Sar Kheng Says Promotions Await Police Who Stop Ministers

Speaking at a gathering of more than 100 police officers and civil servants on Tuesday, Interior Minister Sar Kheng promised promotions to any traffic officers with the temerity to issue a ticket to a government minister under the country’s new Land Traffic Law.

Implementation of the new law—passed in December last year—is set to officially begin on January 1. The law places harsher penalties on offenses such as speeding and drunk driving, includes restrictions limiting the number of passengers on a motorbike and requires that helmets be worn by all.

Interior Minister Sar Kheng addresses police officers and civil servants during a ceremony on Tuesday in Phnom Penh. (Siv Channa/The Cambodia Daily)
Interior Minister Sar Kheng addresses police officers and civil servants during a ceremony on Tuesday in Phnom Penh. (Siv Channa/The Cambodia Daily)

“Now is the time we have to enforce the law and not care if someone is big or small,” Mr. Kheng said, speaking at a ceremony to announce the composition of the new National Road Safety Committee at the Interior Ministry.

“Oh! I am a general and I’m driving a car without respect for the law,” the minister continued, imitating a law-breaking official. “[We] altogether cannot do like this under the law.”

“If there was any minister doing wrong and traffic police fine them, I will give them one stripe,” he said, referring to stripes on epaulets denoting an official’s rank.

Mr. Kheng said that the era of the powerful people seeking help from high-ranking officials to get out of traffic offenses also must come to an end.

“I would like to appeal to those doing wrong to please not ask for intervention,” he said, mockingly suggesting that those seeking special treatment should only speak to him, the transport minister or the National Police chief.

“Now if they want intervention, please call to Samdech Kralahorm [Mr.
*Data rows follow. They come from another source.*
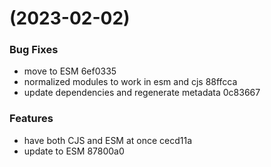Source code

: #  (2023-02-02)


### Bug Fixes

* move to ESM 6ef0335
* normalized modules to work in esm and cjs 88ffcca
* update dependencies and regenerate metadata 0c83667


### Features

* have both CJS and ESM at once cecd11a
* update to ESM 87800a0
Kheng], His Excellency Tram Iv Tek and His Excellency Neth Savoeun,” Mr. Kheng said.

Mr. Sar Kheng also told the audience that the Interior Ministry would forbid traffic police from collecting fines directly on the street when the new traffic law is implemented next month.

Instead, the minister said, traffic officers at roadside checkpoints would only be allowed to issue tickets, which offending drivers would need to pay at a different location.
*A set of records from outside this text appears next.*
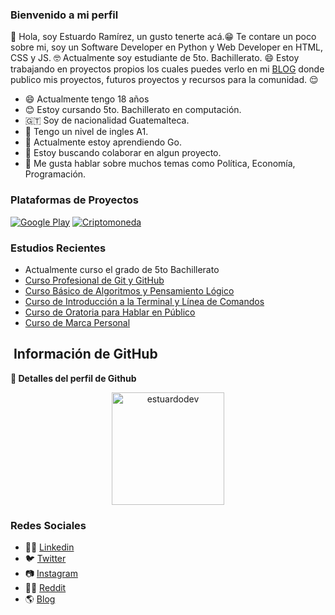 ### Bienvenido a mi perfil
👋 Hola, soy Estuardo Ramírez, un gusto tenerte acá.😁 Te contare un poco sobre mi, soy un Software Developer en Python y Web Developer en HTML, CSS y JS. 🤓
Actualmente soy estudiante de 5to. Bachillerato. 😄 Estoy trabajando en proyectos propios los cuales puedes verlo en mi <a href="https://estuardodev.github.io/" target="_blank" title="PÁGINA EN REMODELACIÓN">BLOG</a> donde publico mis proyectos, futuros proyectos y recursos para la comunidad. 😌


- 😄 Actualmente tengo 18 años
- 😊 Estoy cursando 5to. Bachillerato en computación.
- 🇬🇹 Soy de nacionalidad Guatemalteca.
- 📃 Tengo un nivel de ingles A1.
- 🌱 Actualmente estoy aprendiendo Go.
- 👯 Estoy buscando colaborar en algun proyecto.
- 💬 Me gusta hablar sobre muchos temas como Política, Economía, Programación.

### Plataformas de Proyectos
[![Google Play](https://i.imgur.com/mbD9R7Y.png)](https://play.google.com/store/apps/dev?id=5036894088501212829)
[![Criptomoneda](https://i.imgur.com/EX033pi.png)](https://bscscan.com/token/0x1956fbc18f22D0d9633024b08d4032e784032a5C)


### Estudios Recientes
- Actualmente curso el grado de 5to Bachillerato
- <a href="https://platzi.com/p/estuardodev/curso/1557-git-github/diploma/detalle/" target="_blank">Curso Profesional de Git y GitHub</a>
- <a href="https://platzi.com/p/estuardodev/curso/2218-pensamiento-logico/diploma/detalle/" target="_blank">Curso Básico de Algoritmos y Pensamiento Lógico</a>
- <a href="https://platzi.com/p/estuardodev/curso/2292-course/diploma/detalle/" target="_blank">Curso de Introducción a la Terminal y Línea de Comandos</a>
- <a href="https://platzi.com/p/estuardodev/curso/1285-hablar-en-publico/diploma/detalle/" target="_blank">Curso de Oratoria para Hablar en Público</a>
- <a href="https://platzi.com/p/estuardodev/curso/1220-marca-personal/diploma/detalle/" target="_blank">Curso de Marca Personal</a>


<h2>&nbsp;Información de GitHub</h2>
	
  <summary><b>🔎 Detalles del perfil de Github</b></summary>
<p align="center"><img height="180em" src="https://github-profile-summary-cards.vercel.app/api/cards/profile-details?username=estuardodev&theme=github_dark" alt="estuardodev" align = "center"/></p>


### Redes Sociales
- 👨‍💼 <a href="https://www.linkedin.com/in/estuardodev/" title="Mi Linkedin" target="_blank">Linkedin</a>
- 🐦 <a href="https://twitter.com/estuardodev" title="Mi Twitter" target="_blank">Twitter</a>
- 📷 <a href="https://www.instagram.com/estuardodev" title="Mi Instagram" target="_blank">Instagram</a>
- 👨‍💻 <a href="https://www.reddit.com/user/estuardodev" title="Mi Reddit" target="_blank">Reddit</a>
- 🌎 <a href="https://estuardodev.github.io" title="PÁGINA EN REMODELACIÓN" target="_blank">Blog</a>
“I have banned traffic police from taking money directly at the place,” Mr. Kheng said. “They can just issue a ticket to the vehicle owner…and point them to pay at a nearby police post.”

Contacted following Mr. Kheng’s speech, Run Rathveasna, director of the National Police’s public order department, said that with only days left before the traffic law comes into force, details of the new fine system still needed to be sorted out.

“The General Commissariat of the National Police will have a meeting on December 17 to discuss further where we should install posts so that it is easy to pay,” Lieutenant General Rathveasna said.

He added that drivers who refused to pay their traffic fines would eventually be sent to court.

“At the checkpoint, we will take all the vehicle and motorbike numbers and IDs,” he said, adding that a Ministry of Public Works’ database would be used to connect this information with drivers’ home addresses.

“We will tell them at the checkpoint, if they do not pay within 30 days the fine will be doubled, within 60 days the fine will be tripled and after 90 days we will send the case to court.”